WHAT YOU ARE ASKED TO DO: Write out the data exactly, keeping every line.
■ ■ ■ ■ ■ ■ ■
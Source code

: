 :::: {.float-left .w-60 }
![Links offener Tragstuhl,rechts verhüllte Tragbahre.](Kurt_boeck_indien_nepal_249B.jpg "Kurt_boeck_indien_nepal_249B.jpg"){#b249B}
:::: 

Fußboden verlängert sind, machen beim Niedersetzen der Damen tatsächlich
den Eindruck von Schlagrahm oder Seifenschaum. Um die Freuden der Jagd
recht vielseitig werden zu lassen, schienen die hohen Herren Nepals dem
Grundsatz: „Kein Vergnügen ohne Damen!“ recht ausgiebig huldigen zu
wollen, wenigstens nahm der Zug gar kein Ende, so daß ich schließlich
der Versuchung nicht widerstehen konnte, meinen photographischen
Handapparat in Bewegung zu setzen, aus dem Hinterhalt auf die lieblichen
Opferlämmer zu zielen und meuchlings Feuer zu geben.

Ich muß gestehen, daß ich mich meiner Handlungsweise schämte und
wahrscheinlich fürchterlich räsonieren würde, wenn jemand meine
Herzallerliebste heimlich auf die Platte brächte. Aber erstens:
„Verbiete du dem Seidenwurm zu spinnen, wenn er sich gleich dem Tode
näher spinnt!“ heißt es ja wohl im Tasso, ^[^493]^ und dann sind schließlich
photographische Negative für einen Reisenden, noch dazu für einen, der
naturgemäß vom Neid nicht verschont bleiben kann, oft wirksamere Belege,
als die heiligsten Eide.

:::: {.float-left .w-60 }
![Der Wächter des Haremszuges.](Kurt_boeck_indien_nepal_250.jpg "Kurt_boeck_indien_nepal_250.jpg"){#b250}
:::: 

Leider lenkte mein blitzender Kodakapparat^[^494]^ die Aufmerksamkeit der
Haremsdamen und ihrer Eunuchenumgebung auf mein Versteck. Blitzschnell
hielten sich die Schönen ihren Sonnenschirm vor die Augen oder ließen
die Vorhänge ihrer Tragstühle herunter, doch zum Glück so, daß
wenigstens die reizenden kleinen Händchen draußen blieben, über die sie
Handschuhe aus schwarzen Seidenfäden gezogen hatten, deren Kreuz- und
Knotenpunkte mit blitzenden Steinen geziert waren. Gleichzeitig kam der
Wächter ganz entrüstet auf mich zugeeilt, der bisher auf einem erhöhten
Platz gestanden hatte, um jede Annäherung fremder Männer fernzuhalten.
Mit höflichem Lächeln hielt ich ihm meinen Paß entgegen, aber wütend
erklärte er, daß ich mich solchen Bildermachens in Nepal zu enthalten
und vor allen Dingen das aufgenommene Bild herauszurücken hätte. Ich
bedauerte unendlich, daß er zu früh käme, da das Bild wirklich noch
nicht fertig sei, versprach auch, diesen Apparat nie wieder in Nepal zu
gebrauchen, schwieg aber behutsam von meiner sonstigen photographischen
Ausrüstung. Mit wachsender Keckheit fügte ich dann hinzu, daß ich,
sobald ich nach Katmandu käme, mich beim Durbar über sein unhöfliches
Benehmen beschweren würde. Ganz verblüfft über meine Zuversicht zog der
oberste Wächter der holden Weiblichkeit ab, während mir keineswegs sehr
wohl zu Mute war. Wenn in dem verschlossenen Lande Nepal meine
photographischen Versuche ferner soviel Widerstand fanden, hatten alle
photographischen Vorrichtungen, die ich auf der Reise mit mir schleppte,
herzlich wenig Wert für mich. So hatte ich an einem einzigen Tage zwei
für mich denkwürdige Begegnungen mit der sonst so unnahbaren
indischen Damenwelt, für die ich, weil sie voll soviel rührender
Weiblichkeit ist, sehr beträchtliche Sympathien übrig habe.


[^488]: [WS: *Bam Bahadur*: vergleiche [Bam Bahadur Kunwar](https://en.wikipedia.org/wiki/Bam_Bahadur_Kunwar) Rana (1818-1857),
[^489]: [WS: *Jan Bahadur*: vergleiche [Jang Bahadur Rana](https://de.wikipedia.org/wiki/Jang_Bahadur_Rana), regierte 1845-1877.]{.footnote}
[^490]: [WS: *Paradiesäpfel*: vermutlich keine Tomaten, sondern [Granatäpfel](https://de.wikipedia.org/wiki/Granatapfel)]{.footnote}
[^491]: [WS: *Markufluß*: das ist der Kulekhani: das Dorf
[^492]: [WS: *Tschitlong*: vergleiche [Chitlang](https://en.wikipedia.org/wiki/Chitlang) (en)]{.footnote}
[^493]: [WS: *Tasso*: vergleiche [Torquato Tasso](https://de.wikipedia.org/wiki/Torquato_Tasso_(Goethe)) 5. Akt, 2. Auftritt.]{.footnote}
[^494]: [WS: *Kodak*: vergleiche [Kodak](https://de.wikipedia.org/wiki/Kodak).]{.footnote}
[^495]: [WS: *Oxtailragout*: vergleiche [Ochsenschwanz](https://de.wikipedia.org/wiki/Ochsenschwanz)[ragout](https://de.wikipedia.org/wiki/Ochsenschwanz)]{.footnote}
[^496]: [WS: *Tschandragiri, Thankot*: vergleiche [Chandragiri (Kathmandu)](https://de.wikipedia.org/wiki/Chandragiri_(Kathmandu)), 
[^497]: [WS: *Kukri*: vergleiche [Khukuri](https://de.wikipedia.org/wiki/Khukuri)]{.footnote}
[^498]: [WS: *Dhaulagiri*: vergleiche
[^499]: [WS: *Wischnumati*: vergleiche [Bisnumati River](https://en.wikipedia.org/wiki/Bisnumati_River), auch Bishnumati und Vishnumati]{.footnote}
■ ■ ■ ■ ■ ■ ■
RESULT OF THIS EXERCISE:
Source code

: :::: {.float-left .w-60 }
![Links offener Tragstuhl,rechts verhüllte Tragbahre.](Kurt_boeck_indien_nepal_249B.jpg "Kurt_boeck_indien_nepal_249B.jpg"){#b249B}
:::: 

Fußboden verlängert sind, machen beim Niedersetzen der Damen tatsächlich
den Eindruck von Schlagrahm oder Seifenschaum. Um die Freuden der Jagd
recht vielseitig werden zu lassen, schienen die hohen Herren Nepals dem
Grundsatz: „Kein Vergnügen ohne Damen!“ recht ausgiebig huldigen zu
wollen, wenigstens nahm der Zug gar kein Ende, so daß ich schließlich
der Versuchung nicht widerstehen konnte, meinen photographischen
Handapparat in Bewegung zu setzen, aus dem Hinterhalt auf die lieblichen
Opferlämmer zu zielen und meuchlings Feuer zu geben.

Ich muß gestehen, daß ich mich meiner Handlungsweise schämte und
wahrscheinlich fürchterlich räsonieren würde, wenn jemand meine
Herzallerliebste heimlich auf die Platte brächte. Aber erstens:
„Verbiete du dem Seidenwurm zu spinnen, wenn er sich gleich dem Tode
näher spinnt!“ heißt es ja wohl im Tasso, ^[^493]^ und dann sind schließlich
photographische Negative für einen Reisenden, noch dazu für einen, der
naturgemäß vom Neid nicht verschont bleiben kann, oft wirksamere Belege,
als die heiligsten Eide.

:::: {.float-left .w-60 }
![Der Wächter des Haremszuges.](Kurt_boeck_indien_nepal_250.jpg "Kurt_boeck_indien_nepal_250.jpg"){#b250}
:::: 

Leider lenkte mein blitzender Kodakapparat^[^494]^ die Aufmerksamkeit der
Haremsdamen und ihrer Eunuchenumgebung auf mein Versteck. Blitzschnell
hielten sich die Schönen ihren Sonnenschirm vor die Augen oder ließen
die Vorhänge ihrer Tragstühle herunter, doch zum Glück so, daß
wenigstens die reizenden kleinen Händchen draußen blieben, über die sie
Handschuhe aus schwarzen Seidenfäden gezogen hatten, deren Kreuz- und
Knotenpunkte mit blitzenden Steinen geziert waren. Gleichzeitig kam der
Wächter ganz entrüstet auf mich zugeeilt, der bisher auf einem erhöhten
Platz gestanden hatte, um jede Annäherung fremder Männer fernzuhalten.
Mit höflichem Lächeln hielt ich ihm meinen Paß entgegen, aber wütend
erklärte er, daß ich mich solchen Bildermachens in Nepal zu enthalten
und vor allen Dingen das aufgenommene Bild herauszurücken hätte. Ich
bedauerte unendlich, daß er zu früh käme, da das Bild wirklich noch
nicht fertig sei, versprach auch, diesen Apparat nie wieder in Nepal zu
gebrauchen, schwieg aber behutsam von meiner sonstigen photographischen
Ausrüstung. Mit wachsender Keckheit fügte ich dann hinzu, daß ich,
sobald ich nach Katmandu käme, mich beim Durbar über sein unhöfliches
Benehmen beschweren würde. Ganz verblüfft über meine Zuversicht zog der
oberste Wächter der holden Weiblichkeit ab, während mir keineswegs sehr
wohl zu Mute war. Wenn in dem verschlossenen Lande Nepal meine
photographischen Versuche ferner soviel Widerstand fanden, hatten alle
photographischen Vorrichtungen, die ich auf der Reise mit mir schleppte,
herzlich wenig Wert für mich. So hatte ich an einem einzigen Tage zwei
für mich denkwürdige Begegnungen mit der sonst so unnahbaren
indischen Damenwelt, für die ich, weil sie voll soviel rührender
Weiblichkeit ist, sehr beträchtliche Sympathien übrig habe.


[^488]: [WS: *Bam Bahadur*: vergleiche [Bam Bahadur Kunwar](https://en.wikipedia.org/wiki/Bam_Bahadur_Kunwar) Rana (1818-1857),
[^489]: [WS: *Jan Bahadur*: vergleiche [Jang Bahadur Rana](https://de.wikipedia.org/wiki/Jang_Bahadur_Rana), regierte 1845-1877.]{.footnote}
[^490]: [WS: *Paradiesäpfel*: vermutlich keine Tomaten, sondern [Granatäpfel](https://de.wikipedia.org/wiki/Granatapfel)]{.footnote}
[^491]: [WS: *Markufluß*: das ist der Kulekhani: das Dorf
[^492]: [WS: *Tschitlong*: vergleiche [Chitlang](https://en.wikipedia.org/wiki/Chitlang) (en)]{.footnote}
[^493]: [WS: *Tasso*: vergleiche [Torquato Tasso](https://de.wikipedia.org/wiki/Torquato_Tasso_(Goethe)) 5. Akt, 2. Auftritt.]{.footnote}
[^494]: [WS: *Kodak*: vergleiche [Kodak](https://de.wikipedia.org/wiki/Kodak).]{.footnote}
[^495]: [WS: *Oxtailragout*: vergleiche [Ochsenschwanz](https://de.wikipedia.org/wiki/Ochsenschwanz)[ragout](https://de.wikipedia.org/wiki/Ochsenschwanz)]{.footnote}
[^496]: [WS: *Tschandragiri, Thankot*: vergleiche [Chandragiri (Kathmandu)](https://de.wikipedia.org/wiki/Chandragiri_(Kathmandu)), 
[^497]: [WS: *Kukri*: vergleiche [Khukuri](https://de.wikipedia.org/wiki/Khukuri)]{.footnote}
[^498]: [WS: *Dhaulagiri*: vergleiche
[^499]: [WS: *Wischnumati*: vergleiche [Bisnumati River](https://en.wikipedia.org/wiki/Bisnumati_River), auch Bishnumati und Vishnumati]{.footnote}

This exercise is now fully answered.